OREANDA-NEWS. October 15, 2010. St. Petersburg has hosted a roundtable discussion on the topic "Insurance Company — Broker — Client", organized by the Publishing House TT Finance jointly with the Business News Agency. Mr. Vladislav Anisimov, Deputy Head for Partner Sales of ROSNO’s North-Western Directorate, delivered a speech at the event, reported the press-centre of ROSNO.

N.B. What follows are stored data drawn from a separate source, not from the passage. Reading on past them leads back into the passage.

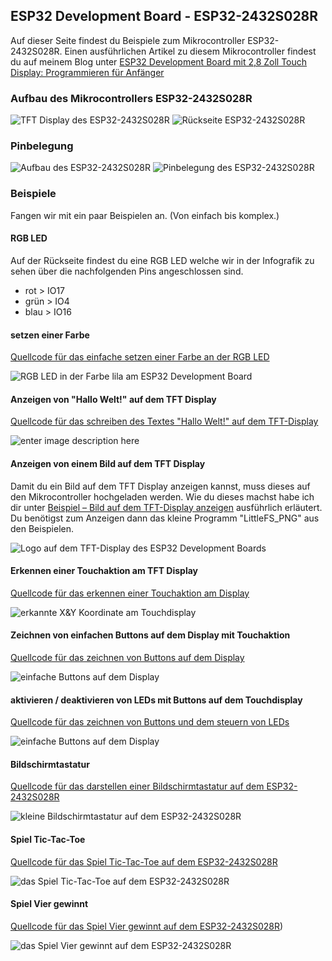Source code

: ## ESP32 Development Board - ESP32-2432S028R
Auf dieser Seite findest du Beispiele zum Mikrocontroller ESP32-2432S028R.
Einen ausführlichen Artikel zu diesem Mikrocontroller findest du auf meinem Blog unter [ESP32 Development Board mit 2,8 Zoll Touch Display: Programmieren für Anfänger](https://draeger-it.blog/esp32-development-board-mit-2-8-zoll-touch-display-programmieren-fuer-anfaenger/)
### Aufbau des Mikrocontrollers ESP32-2432S028R
![TFT Display des ESP32-2432S028R](https://github.com/StefanDraeger/ESP32_Development_Board_ESP32-2432S028R/blob/main/bilder/ESP32_2.8Inch_Touch_1.png)
![Rückseite ESP32-2432S028R](https://github.com/StefanDraeger/ESP32_Development_Board_ESP32-2432S028R/blob/main/bilder/ESP32_2.8Inch_Touch_2.png)
### Pinbelegung
![Aufbau des ESP32-2432S028R](https://github.com/StefanDraeger/ESP32_Development_Board_ESP32-2432S028R/blob/main/bilder/Aufbau_ESP32_Developmentboard_Touch_Display.png)
![Pinbelegung des ESP32-2432S028R](https://github.com/StefanDraeger/ESP32_Development_Board_ESP32-2432S028R/blob/main/bilder/ESP32_Development_Board_Pins.png)
### Beispiele
Fangen wir mit ein paar Beispielen an. (Von einfach bis komplex.) 
#### RGB LED
Auf der Rückseite findest du eine RGB LED welche wir in der Infografik zu sehen über die nachfolgenden Pins angeschlossen sind.

 - rot > IO17
 - grün > IO4
 - blau > IO16
#### setzen einer Farbe
[Quellcode für das einfache setzen einer Farbe an der RGB LED](https://github.com/StefanDraeger/ESP32_Development_Board_ESP32-2432S028R/tree/main/beispiele/RGB-LED/ESP32_Development_Board_RGB_LED_set_color)

![RGB LED in der Farbe lila am ESP32 Development Board](https://github.com/StefanDraeger/ESP32_Development_Board_ESP32-2432S028R/blob/main/bilder/ESP32_Development_Board_RGB_LED_violet.png)
#### Anzeigen von "Hallo Welt!" auf dem TFT Display
[Quellcode für das schreiben des Textes "Hallo Welt!" auf dem TFT-Display](https://github.com/StefanDraeger/ESP32_Development_Board_ESP32-2432S028R/tree/main/beispiele/TFT-Display/ESP32_Development_Board_HalloWelt_simple)

![enter image description here](https://github.com/StefanDraeger/ESP32_Development_Board_ESP32-2432S028R/blob/main/bilder/Text_HalloWelt_TFT-Display.png)
#### Anzeigen von einem Bild auf dem TFT Display
Damit du ein Bild auf dem TFT Display anzeigen kannst, muss dieses auf den Mikrocontroller hochgeladen werden. Wie du dieses machst habe ich dir unter [Beispiel – Bild auf dem TFT-Display anzeigen](https://draeger-it.blog/esp32-development-board-mit-2-8-zoll-touch-display-programmieren-fuer-anfaenger#beispiel-bild-auf-dem-tftdisplay-anzeigen) ausführlich erläutert.
Du benötigst zum Anzeigen dann das kleine Programm "LittleFS_PNG" aus den Beispielen.

![Logo auf dem TFT-Display des ESP32 Development Boards](https://github.com/StefanDraeger/ESP32_Development_Board_ESP32-2432S028R/blob/main/bilder/ESP32_Development_Board_Logo.jpg)

#### Erkennen einer Touchaktion am TFT Display

[Quellcode für das erkennen einer Touchaktion am Display](https://github.com/StefanDraeger/ESP32_Development_Board_ESP32-2432S028R/tree/main/beispiele/TFT-Display/ESP32_Development_Board_TFT_Touch_simple)

![erkannte X&Y Koordinate am Touchdisplay](https://github.com/StefanDraeger/ESP32_Development_Board_ESP32-2432S028R/blob/main/bilder/Touchaktion_ESP32_Development_Board.png)

#### Zeichnen von einfachen Buttons auf dem Display mit Touchaktion

[Quellcode für das zeichnen von Buttons auf dem Display](https://github.com/StefanDraeger/ESP32_Development_Board_ESP32-2432S028R/tree/main/beispiele/TFT-Display/ESP32_Development_Board_TFT_Touch_Buttons)

![einfache Buttons auf dem Display](https://github.com/StefanDraeger/ESP32_Development_Board_ESP32-2432S028R/blob/main/bilder/ESP32_Development_Board_Buttons.jpg)

#### aktivieren / deaktivieren von LEDs mit Buttons auf dem Touchdisplay

[Quellcode für das zeichnen von Buttons und dem steuern von LEDs](https://github.com/StefanDraeger/ESP32_Development_Board_ESP32-2432S028R/tree/main/beispiele/TFT-Display/ESP32_Development_Board_TFT_Touch_Buttons_LEDs)

![einfache Buttons auf dem Display](https://github.com/StefanDraeger/ESP32_Development_Board_ESP32-2432S028R/blob/main/bilder/ESP32_Development_Board_Buttons_control_LED.jpg)

#### Bildschirmtastatur

[Quellcode für das darstellen einer Bildschirmtastatur auf dem ESP32-2432S028R](https://github.com/StefanDraeger/ESP32_Development_Board_ESP32-2432S028R/tree/main/beispiele/TFT-Display/ESP32_Development_Board_TFT_Touch_Keyboard)

![kleine Bildschirmtastatur auf dem ESP32-2432S028R](https://github.com/StefanDraeger/ESP32_Development_Board_ESP32-2432S028R/blob/main/bilder/ESP32-2432S028R_onscreen_keyboard.png)

#### Spiel Tic-Tac-Toe

[Quellcode für das Spiel Tic-Tac-Toe auf dem ESP32-2432S028R](https://github.com/StefanDraeger/ESP32_Development_Board_ESP32-2432S028R/tree/main/beispiele/TFT-Display/ESP32_Development_Board_TicTacToe)

![das Spiel Tic-Tac-Toe auf dem ESP32-2432S028R](https://github.com/StefanDraeger/ESP32_Development_Board_ESP32-2432S028R/blob/main/bilder/ESP32_Development_Board_TicTacToe.png)

#### Spiel Vier gewinnt

[Quellcode für das Spiel Vier gewinnt auf dem ESP32-2432S028R](https://github.com/StefanDraeger/ESP32_Development_Board_ESP32-2432S028R/tree/main/beispiele/TFT-Display/ESP32_Development_Board_VierGewinnt))

![das Spiel Vier gewinnt auf dem ESP32-2432S028R](https://github.com/StefanDraeger/ESP32_Development_Board_ESP32-2432S028R/blob/main/bilder/ESP32_Development_Board_Vier_gewinnt_2.jpg)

Today the intermediary channel is quite popular among insurers — according to certain expert estimates, it accounts for up to one half of all insurance services market. Given such popularity of the intermediary services in the insurance market, the "Insurance Company — Broker — Client" scheme still involves many unresolved issues, and this does not allow building a transparent and clear interaction between all participants of the insurance process. The purpose of the roundtable was to analyze efficiency of the operating procedures used by insurers, brokers and clients, identify the existing problems in their interaction and search for the ways to resolve such problems.

The event was attended by representatives of insurance companies, brokers, the Department of the Federal Insurance Supervision Agency for North-Western Federal Okrug, and the Department of the Russian Union of Motor Insurers for North-Western Federal Okrug.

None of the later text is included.